• WHAT IS BEING ASKED
In the records below, find every line with the word "strip" and copy it.

• DATASET
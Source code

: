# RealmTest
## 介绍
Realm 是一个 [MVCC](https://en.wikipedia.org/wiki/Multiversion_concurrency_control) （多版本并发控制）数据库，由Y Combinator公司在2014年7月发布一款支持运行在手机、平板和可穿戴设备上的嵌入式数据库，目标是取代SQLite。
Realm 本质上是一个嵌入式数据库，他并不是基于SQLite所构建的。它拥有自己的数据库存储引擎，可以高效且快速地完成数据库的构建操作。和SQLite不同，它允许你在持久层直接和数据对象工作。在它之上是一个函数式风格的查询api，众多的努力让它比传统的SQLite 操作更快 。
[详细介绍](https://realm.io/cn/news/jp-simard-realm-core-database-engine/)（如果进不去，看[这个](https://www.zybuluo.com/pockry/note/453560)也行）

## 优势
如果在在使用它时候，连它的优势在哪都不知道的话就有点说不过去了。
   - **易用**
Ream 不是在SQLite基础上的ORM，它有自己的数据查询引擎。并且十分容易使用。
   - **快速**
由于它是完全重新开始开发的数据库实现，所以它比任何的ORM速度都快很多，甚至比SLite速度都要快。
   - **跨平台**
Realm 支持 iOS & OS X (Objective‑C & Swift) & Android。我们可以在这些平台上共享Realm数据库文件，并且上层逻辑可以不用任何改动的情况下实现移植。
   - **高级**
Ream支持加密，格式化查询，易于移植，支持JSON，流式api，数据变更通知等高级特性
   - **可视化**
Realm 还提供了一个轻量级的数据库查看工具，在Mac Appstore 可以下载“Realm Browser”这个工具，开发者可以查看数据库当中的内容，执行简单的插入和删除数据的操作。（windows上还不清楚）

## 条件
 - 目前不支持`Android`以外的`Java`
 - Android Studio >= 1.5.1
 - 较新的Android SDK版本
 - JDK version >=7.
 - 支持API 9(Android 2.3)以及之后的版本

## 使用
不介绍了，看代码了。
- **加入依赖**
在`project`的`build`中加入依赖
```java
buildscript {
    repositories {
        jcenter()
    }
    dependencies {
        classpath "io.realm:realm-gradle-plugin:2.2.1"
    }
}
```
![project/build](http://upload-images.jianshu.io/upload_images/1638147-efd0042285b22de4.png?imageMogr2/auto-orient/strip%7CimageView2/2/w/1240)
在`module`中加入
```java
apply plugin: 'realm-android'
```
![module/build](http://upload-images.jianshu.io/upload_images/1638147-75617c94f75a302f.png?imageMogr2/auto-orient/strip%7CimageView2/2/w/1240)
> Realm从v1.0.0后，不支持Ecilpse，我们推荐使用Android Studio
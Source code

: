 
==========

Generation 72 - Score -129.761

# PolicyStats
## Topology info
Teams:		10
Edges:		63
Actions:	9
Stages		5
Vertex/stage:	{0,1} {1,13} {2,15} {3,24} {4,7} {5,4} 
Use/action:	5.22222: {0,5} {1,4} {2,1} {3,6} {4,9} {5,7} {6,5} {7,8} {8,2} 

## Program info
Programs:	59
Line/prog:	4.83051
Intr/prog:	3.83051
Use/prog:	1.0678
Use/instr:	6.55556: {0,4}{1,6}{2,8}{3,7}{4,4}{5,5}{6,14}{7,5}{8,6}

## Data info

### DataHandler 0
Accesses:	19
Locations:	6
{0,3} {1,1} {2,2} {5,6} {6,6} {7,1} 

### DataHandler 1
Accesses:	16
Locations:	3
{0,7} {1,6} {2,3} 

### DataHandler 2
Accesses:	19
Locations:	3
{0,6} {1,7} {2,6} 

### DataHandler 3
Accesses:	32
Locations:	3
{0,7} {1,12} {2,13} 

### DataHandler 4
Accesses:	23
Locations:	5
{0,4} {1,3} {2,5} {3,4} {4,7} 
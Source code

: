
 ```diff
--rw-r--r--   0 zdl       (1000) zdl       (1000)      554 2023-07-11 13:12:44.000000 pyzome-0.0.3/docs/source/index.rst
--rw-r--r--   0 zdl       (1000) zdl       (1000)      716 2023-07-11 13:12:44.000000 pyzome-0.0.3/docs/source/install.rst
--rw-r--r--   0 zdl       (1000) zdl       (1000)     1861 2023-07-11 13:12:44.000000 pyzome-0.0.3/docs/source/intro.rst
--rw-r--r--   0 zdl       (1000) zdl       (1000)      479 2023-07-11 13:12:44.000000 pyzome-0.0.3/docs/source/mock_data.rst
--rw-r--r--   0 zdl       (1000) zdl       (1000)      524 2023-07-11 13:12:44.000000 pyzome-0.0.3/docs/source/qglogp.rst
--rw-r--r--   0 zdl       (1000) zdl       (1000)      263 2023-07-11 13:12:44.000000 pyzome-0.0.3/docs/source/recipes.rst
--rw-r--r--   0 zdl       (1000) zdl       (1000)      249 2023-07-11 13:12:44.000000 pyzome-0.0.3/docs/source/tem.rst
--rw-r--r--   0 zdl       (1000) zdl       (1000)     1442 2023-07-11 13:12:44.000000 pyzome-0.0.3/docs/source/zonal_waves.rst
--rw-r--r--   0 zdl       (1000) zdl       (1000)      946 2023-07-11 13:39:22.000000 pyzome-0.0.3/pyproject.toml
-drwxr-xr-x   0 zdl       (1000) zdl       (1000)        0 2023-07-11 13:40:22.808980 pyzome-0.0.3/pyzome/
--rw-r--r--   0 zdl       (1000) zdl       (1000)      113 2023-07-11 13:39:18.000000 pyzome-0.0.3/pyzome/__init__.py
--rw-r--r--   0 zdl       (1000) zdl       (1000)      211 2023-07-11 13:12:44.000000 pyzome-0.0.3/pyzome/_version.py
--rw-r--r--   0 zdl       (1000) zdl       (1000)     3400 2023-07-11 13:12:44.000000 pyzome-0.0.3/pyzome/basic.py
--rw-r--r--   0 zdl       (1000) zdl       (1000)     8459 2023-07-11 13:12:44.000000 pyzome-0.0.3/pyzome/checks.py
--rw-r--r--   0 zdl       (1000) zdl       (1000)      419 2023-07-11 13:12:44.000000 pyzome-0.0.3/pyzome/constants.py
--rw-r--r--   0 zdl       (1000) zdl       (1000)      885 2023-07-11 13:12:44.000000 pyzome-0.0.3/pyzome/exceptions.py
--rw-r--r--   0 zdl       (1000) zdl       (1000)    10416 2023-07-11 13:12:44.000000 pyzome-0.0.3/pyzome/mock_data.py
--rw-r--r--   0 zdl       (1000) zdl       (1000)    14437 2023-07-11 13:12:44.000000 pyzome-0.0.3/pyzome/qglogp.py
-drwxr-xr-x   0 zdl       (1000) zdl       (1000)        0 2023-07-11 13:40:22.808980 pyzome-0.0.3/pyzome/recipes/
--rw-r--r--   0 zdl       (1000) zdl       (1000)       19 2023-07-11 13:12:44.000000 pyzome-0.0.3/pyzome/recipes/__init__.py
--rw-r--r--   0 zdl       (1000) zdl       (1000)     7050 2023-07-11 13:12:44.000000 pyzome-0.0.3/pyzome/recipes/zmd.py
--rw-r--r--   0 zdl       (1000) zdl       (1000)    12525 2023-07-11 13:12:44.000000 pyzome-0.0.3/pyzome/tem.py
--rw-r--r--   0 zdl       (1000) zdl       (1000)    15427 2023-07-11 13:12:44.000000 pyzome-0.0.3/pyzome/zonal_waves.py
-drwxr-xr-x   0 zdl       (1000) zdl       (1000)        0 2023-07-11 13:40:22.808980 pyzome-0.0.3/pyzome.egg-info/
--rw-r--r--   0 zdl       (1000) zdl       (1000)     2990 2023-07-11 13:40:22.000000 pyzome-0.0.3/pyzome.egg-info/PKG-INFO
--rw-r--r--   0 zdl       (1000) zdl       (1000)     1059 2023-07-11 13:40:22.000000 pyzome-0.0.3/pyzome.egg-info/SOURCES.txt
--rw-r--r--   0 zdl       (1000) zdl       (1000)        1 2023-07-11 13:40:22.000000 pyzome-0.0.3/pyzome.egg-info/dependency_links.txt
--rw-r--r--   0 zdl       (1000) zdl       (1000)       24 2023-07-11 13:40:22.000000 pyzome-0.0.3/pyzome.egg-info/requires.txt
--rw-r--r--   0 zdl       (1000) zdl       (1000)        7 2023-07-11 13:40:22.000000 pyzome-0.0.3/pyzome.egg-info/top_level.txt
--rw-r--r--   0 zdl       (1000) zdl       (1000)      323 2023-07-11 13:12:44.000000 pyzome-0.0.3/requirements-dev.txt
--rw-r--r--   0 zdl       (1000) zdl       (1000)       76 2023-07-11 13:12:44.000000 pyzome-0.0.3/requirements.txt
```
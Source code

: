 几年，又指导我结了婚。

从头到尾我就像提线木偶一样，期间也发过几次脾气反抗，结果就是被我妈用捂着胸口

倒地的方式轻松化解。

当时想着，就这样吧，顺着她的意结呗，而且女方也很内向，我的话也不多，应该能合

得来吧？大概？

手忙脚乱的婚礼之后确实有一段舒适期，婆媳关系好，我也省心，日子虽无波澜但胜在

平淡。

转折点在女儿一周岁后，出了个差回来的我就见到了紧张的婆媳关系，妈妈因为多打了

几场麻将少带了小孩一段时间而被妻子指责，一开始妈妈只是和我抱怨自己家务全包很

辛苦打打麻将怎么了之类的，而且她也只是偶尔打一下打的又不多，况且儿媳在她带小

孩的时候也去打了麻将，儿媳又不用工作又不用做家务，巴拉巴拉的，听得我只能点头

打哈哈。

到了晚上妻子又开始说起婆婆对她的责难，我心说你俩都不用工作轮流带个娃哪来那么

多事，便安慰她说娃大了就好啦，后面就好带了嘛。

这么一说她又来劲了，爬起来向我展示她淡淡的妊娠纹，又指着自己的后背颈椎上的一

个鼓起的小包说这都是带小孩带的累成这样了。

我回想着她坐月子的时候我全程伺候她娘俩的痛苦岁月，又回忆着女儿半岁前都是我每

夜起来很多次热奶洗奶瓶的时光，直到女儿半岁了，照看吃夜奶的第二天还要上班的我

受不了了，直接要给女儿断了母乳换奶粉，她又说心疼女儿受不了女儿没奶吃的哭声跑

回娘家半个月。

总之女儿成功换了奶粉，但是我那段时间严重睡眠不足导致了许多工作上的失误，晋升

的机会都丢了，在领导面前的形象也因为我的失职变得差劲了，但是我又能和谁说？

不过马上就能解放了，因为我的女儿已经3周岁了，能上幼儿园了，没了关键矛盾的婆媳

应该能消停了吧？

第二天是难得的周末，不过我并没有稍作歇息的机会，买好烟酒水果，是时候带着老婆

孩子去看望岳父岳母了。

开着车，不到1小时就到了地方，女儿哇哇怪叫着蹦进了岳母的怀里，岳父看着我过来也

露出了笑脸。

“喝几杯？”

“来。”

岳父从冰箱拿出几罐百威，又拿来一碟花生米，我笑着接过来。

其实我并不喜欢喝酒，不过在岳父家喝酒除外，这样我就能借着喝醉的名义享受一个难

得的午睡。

• SOLUTION TO THE EXERCISE
![project/build](http://upload-images.jianshu.io/upload_images/1638147-efd0042285b22de4.png?imageMogr2/auto-orient/strip%7CimageView2/2/w/1240)
![module/build](http://upload-images.jianshu.io/upload_images/1638147-75617c94f75a302f.png?imageMogr2/auto-orient/strip%7CimageView2/2/w/1240)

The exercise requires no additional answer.